I implemented table partitioning, and it caused havoc with a "select
max(id)" on the parent table - the query plan has changed from a
lightningly fast backwards index scan to a deadly seq scan.  Both
partitions are set up with primary key index and draws new IDs from
the same sequence ... "select max(id)" on both partitions are fast.
Are there any tricks I can do to speed up this query?  I can't add the
ID to the table constraints, we may still get in "old" data causing
rows with fresh IDs to get into the old table.

(I decided to keep this short rather than include lots of details -
but at least worth mentioning that we're using PG9)

Re: table partitioning and select max(id)

From

Ken Cox

Date:

05 February 2011, 02:39:53

This is a known limitation of partitioning.  One solution is to use a
recursive stored proc, which can use indexes.  Such a solution is
discussed here:
http://archives.postgresql.org/pgsql-performance/2009-09/msg00036.php

Regards,
Ken

http://archives.postgresql.org/pgsql-performance/2009-09/msg00036.php

On Fri, Feb 4, 2011 at 6:24 PM, Tobias Brox <tobixen@gmail.com> wrote:
> I implemented table partitioning, and it caused havoc with a "select
> max(id)" on the parent table - the query plan has changed from a
> lightningly fast backwards index scan to a deadly seq scan.  Both
> partitions are set up with primary key index and draws new IDs from
> the same sequence ... "select max(id)" on both partitions are fast.
> Are there any tricks I can do to speed up this query?  I can't add the
> ID to the table constraints, we may still get in "old" data causing
> rows with fresh IDs to get into the old table.
>
> (I decided to keep this short rather than include lots of details -
> but at least worth mentioning that we're using PG9)
>
> --
> Sent via pgsql-performance mailing list (pgsql-performance@postgresql.org)
> To make changes to your subscription:
> http://www.postgresql.org/mailpref/pgsql-performance
>



--
-Ken

Re: table partitioning and select max(id)

From

Greg Smith

Date:

05 February 2011, 04:03:20

Tobias Brox wrote:
> I implemented table partitioning, and it caused havoc with a "select
> max(id)" on the parent table - the query plan has changed from a
> lightningly fast backwards index scan to a deadly seq scan.
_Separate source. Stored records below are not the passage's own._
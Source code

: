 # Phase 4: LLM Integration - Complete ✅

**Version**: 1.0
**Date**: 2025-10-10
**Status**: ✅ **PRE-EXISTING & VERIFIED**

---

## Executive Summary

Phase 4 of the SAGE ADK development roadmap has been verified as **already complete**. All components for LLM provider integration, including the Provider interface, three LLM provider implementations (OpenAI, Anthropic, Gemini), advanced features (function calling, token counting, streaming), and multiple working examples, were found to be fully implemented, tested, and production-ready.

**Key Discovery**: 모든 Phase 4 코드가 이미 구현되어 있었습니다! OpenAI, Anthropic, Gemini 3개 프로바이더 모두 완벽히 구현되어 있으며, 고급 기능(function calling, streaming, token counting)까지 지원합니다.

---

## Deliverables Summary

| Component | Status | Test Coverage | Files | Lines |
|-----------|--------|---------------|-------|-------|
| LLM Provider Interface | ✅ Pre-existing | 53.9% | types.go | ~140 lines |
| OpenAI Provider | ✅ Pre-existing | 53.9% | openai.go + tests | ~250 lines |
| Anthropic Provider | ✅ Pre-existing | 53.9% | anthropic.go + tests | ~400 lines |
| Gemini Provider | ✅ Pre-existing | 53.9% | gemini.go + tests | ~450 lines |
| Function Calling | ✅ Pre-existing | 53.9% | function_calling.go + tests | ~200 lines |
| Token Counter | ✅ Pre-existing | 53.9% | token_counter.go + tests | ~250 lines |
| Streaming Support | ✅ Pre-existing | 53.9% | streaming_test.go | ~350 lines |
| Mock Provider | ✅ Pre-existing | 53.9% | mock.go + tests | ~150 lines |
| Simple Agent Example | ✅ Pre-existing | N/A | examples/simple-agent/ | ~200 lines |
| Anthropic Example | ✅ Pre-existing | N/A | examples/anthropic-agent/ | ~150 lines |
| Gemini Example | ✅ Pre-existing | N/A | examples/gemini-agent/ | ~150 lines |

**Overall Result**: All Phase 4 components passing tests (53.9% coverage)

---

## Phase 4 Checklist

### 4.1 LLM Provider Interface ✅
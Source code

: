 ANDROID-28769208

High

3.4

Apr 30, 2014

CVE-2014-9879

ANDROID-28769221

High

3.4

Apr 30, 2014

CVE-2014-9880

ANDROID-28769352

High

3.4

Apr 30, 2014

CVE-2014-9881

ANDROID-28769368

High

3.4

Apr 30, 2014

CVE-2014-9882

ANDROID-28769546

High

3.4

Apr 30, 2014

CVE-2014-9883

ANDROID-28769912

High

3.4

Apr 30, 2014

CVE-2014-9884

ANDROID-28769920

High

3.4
This problem was fixed in the upcoming 9.1:

http://archives.postgresql.org/pgsql-committers/2010-11/msg00028.php
http://git.postgresql.org/gitweb?p=postgresql.git;a=commitdiff;h=034967bdcbb0c7be61d0500955226e1234ec5f04

Here's the comment from that describing the main technique used to fix it:

"This module tries to replace MIN/MAX aggregate functions by subqueries
of the form

(SELECT col FROM tab WHERE ... ORDER BY col ASC/DESC LIMIT 1)

Given a suitable index on tab.col, this can be much faster than the
generic scan-all-the-rows aggregation plan.  We can handle multiple
MIN/MAX aggregates by generating multiple subqueries, and their
orderings can be different.  However, if the query contains any
non-optimizable aggregates, there's no point since we'll have to scan
all the rows anyway."

Unfortunately that change ends a series of 6 commits of optimizer
refactoring in this area, so it's not the case that you just apply this
one commit as a bug-fix to a 9.0 system.  I have a project in process to
do the full backport needed I might be able to share with you if that
works out, and you're willing to run with a customer patched server
process.  Using one of the user-space ideas Ken suggested may very well
be easier for you.  I'm stuck with an app I can't rewrite to do that.

--
Greg Smith   2ndQuadrant US    greg@2ndQuadrant.com   Baltimore, MD
PostgreSQL Training, Services, and 24x7 Support  www.2ndQuadrant.us
"PostgreSQL 9.0 High Performance": http://www.2ndQuadrant.com/books

Re: table partitioning and select max(id)

From

Tobias Brox

Date:

05 February 2011, 07:16:38

[Greg Smith]
> Here's the comment from that describing the main technique used to fix it:
>
> "This module tries to replace MIN/MAX aggregate functions by subqueries of
> the form
>
> (SELECT col FROM tab WHERE ... ORDER BY col ASC/DESC LIMIT 1)

Huh ... that sounds a bit like pg 8.0 to me ;-)  I remember on 7.x one
had to write "select id from table order by id desc limit 1" to force
through a quick index scan.  This was fixed in 8.0 IIRC.  I did test
"select id from table order by id desc limit 1" on my parent table
yesterday, it would still do the seq-scan.  Even adding a
where-restriction to make sure only one partition was queried I still
got the seq-scan.

> Unfortunately that change ends a series of 6 commits of optimizer
> refactoring in this area, so it's not the case that you just apply this one
> commit as a bug-fix to a 9.0 system.  I have a project in process to do the
> full backport needed I might be able to share with you if that works out,
> and you're willing to run with a customer patched server process.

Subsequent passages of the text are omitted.